Era dal 2012, dal rovinoso flop di Qui Radio Londra di Giuliano Ferrara (il quale, diversamente da Vespa, non ha mai finto di essere equidistante) che non ci avevano riprovato, a collocare una rubrica giornalistica in quell’orario tremendo, mortalmente difficile. Ma serviva eccome “una voce moderata in uno spicchio di prima serata”, per garantire “riequilibrio e pluralismo”, come ha detto il Nostro. Non se ne poteva fare a meno. Vedremo se lo share la penserà allo stesso modo: con il Tg1 al 26% e i giochi vari, L’eredità, I soliti ignoti, Affari tuoi, fra il 22 e il 28% (dati della settimana scorsa), non si dovrebbe scendere sotto il 20. Il Fatto stava su una media del 24%, con 6 milioni di ascolti.

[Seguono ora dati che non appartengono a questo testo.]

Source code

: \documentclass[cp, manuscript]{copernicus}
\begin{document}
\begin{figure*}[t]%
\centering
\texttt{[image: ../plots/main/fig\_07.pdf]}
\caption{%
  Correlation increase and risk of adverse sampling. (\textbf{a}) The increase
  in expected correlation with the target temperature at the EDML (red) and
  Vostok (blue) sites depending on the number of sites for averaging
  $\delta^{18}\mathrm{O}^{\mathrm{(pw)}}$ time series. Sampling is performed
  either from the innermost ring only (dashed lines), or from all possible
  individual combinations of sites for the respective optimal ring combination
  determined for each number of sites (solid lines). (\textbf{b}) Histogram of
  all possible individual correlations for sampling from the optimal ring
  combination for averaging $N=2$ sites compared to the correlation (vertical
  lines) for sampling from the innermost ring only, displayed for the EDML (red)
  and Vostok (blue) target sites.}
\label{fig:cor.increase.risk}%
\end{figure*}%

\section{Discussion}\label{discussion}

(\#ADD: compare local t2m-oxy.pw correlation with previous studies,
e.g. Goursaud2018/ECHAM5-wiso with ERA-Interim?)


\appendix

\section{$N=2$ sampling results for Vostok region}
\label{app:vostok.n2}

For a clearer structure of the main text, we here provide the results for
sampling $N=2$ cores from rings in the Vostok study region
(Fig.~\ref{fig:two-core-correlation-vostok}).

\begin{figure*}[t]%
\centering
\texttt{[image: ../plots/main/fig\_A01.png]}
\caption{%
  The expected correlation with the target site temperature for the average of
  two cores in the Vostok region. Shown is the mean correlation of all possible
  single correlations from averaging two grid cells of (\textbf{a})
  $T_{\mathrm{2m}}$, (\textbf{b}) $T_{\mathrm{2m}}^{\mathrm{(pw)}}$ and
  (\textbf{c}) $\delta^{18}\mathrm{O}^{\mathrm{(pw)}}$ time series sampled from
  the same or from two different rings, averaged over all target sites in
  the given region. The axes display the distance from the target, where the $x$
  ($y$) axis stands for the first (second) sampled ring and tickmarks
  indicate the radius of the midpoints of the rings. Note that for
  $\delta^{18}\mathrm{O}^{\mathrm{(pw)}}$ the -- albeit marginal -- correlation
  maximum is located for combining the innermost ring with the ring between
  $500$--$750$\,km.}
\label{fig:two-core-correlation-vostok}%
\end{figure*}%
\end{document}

Intervistando Marcello Mastroianni, toccò quota 12 milioni. Come una puntata di Sanremo. Nonostante il successo di pubblico, il Biagi quotidiano, che non si poteva certo definire una ridotta estremista, finì malamente con il famoso “editto bulgaro” del Berlusconi campione dei moderati. Il moderato par excellence Vespa, questo rischio non lo corre neanche per sbaglio. Lui i Presidenti del Consiglio li invita all’inaugurazione, mica osa criticali. Fosse matto.